Das deutsche Judentum der Weimarer Republik erlebte eine geistesgeschichtliche Verspätung, da es den nationalistisch und neoromantisch motivierten Wandel seiner Zeit größtenteils nicht mitvollzog. Statt an der zeitgenössischen Gesellschaft orientierten sich viele seiner VertreterInnen weiter an der deutschen Aufklärung. Gerade dieser Anspruch – ihre Gesellschaftskritik, verknüpft mit ausgeprägtem Minderheitenselbstbewusstsein – führte sie hinsichtlich ihrer Akkulturationsvorstellungen in eine Pionierrolle. Grundlage der Untersuchung ist eine Analyse der C.V.-Zeitung, Organ des Centralvereins deutscher Staatsbürger jüdischen Glaubens, die ein breites Spektrum von Meinungen abdruckt und sich als demokratisches Diskussionsforum bzw. als Zeugnis des Ringens um hierarchiefreie Pluralität lesen lässt.

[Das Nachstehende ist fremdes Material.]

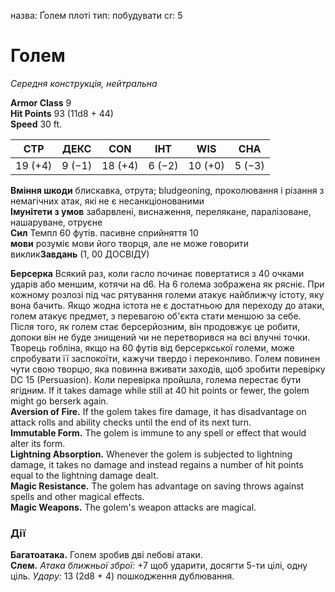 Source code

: назва: Ґолем плоті тип: побудувати cr: 5

# Голем
_Середня конструкція, нейтральна_

**Armor Class** 9    
**Hit Points** 93 (11d8 + 44)    
**Speed** 30 ft.

| СТР     | ДЕКС   | CON     | ІНТ    | WIS     | CHA    |
| ------- | ------ | ------- | ------ | ------- | ------ |
| 19 (+4) | 9 (−1) | 18 (+4) | 6 (−2) | 10 (+0) | 5 (−3) |

**Вміння шкоди** блискавка, отрута; bludgeoning, проколювання і різання з немагічних атак, які не є несанкціонованими    
**Імунітети з умов** забарвлені, виснаження, перелякане, паралізоване, нашаруване, отруєне    
**Сил** Темпл 60 футів. пасивне сприйняття 10    
**мови** розуміє мови його творця, але не може говорити    
виклик**Завдань** (1, 00 ДОСВІДУ)

**Берсерка** Всякий раз, коли гасло починає повертатися з 40 очками ударів або меншим, котячи на d6. На 6 голема зображена як рясніє. При кожному розлозі під час рятування големи атакує найближчу істоту, яку вона бачить. Якщо жодна істота не є достатньою для переходу до атаки, голем атакує предмет, з перевагою об'єкта стати меншою за себе. Після того, як голем стає берсерйозним, він продовжує це робити, допоки він не буде знищений чи не перетворився на всі влучні точки.    
Творець гобліна, якщо на 60 футів від берсеркської големи, може спробувати її заспокоїти, кажучи твердо і переконливо. Голем повинен чути свою творцю, яка повинна вживати заходів, щоб зробити перевірку DC 15 (Persuasion). Коли перевірка пройшла, голема перестає бути ягідним. If it takes damage while still at 40 hit points or fewer, the golem might go berserk again.    
**Aversion of Fire.** If the golem takes fire damage, it has disadvantage on attack rolls and ability checks until the end of its next turn.    
**Immutable Form.** The golem is immune to any spell or effect that would alter its form.     
**Lightning Absorption.** Whenever the golem is subjected to lightning damage, it takes no damage and instead regains a number of hit points equal to the lightning damage dealt.    
**Magic Resistance.** The golem has advantage on saving throws against spells and other magical effects.    
**Magic Weapons.** The golem's weapon attacks are magical.

### Дії
**Багатоатака.** Голем зробив дві лебові атаки.    
**Слем.** _Атака ближньої зброї:_ +7 щоб ударити, досягти 5-ти цілі, одну ціль. _Удару:_ 13 (2d8 + 4) пошкодження дублювання.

Miriam K. Sarnecki beleuchtet das Verhältnis des Centralvereins, der größten deutsch-jüdischen Gruppe dieser Zeit, zu den anderen Gemeinschaften (Orthodoxie, Ostjudentum, Zionismus, Verband nationaldeutscher Juden) und gibt Einblick in den Wandel des Vereins, dessen Vertreter sich zunehmend säkularisieren und alternative Identitätsgrundlagen diskutieren. Ziel ist eine differenzierte Wahrnehmung des Diskurses um die Behauptung subkultureller Identität. Als Verfechter eines Akkulturationskonzepts, das selbstbewusste, postkoloniale Züge trägt, die ihrer Zeit um Jahrzehnte voraus sind, kommen kritische Vertreter des Vereins dem Stand der heutigen Akkulturationsforschung bemerkenswert nahe.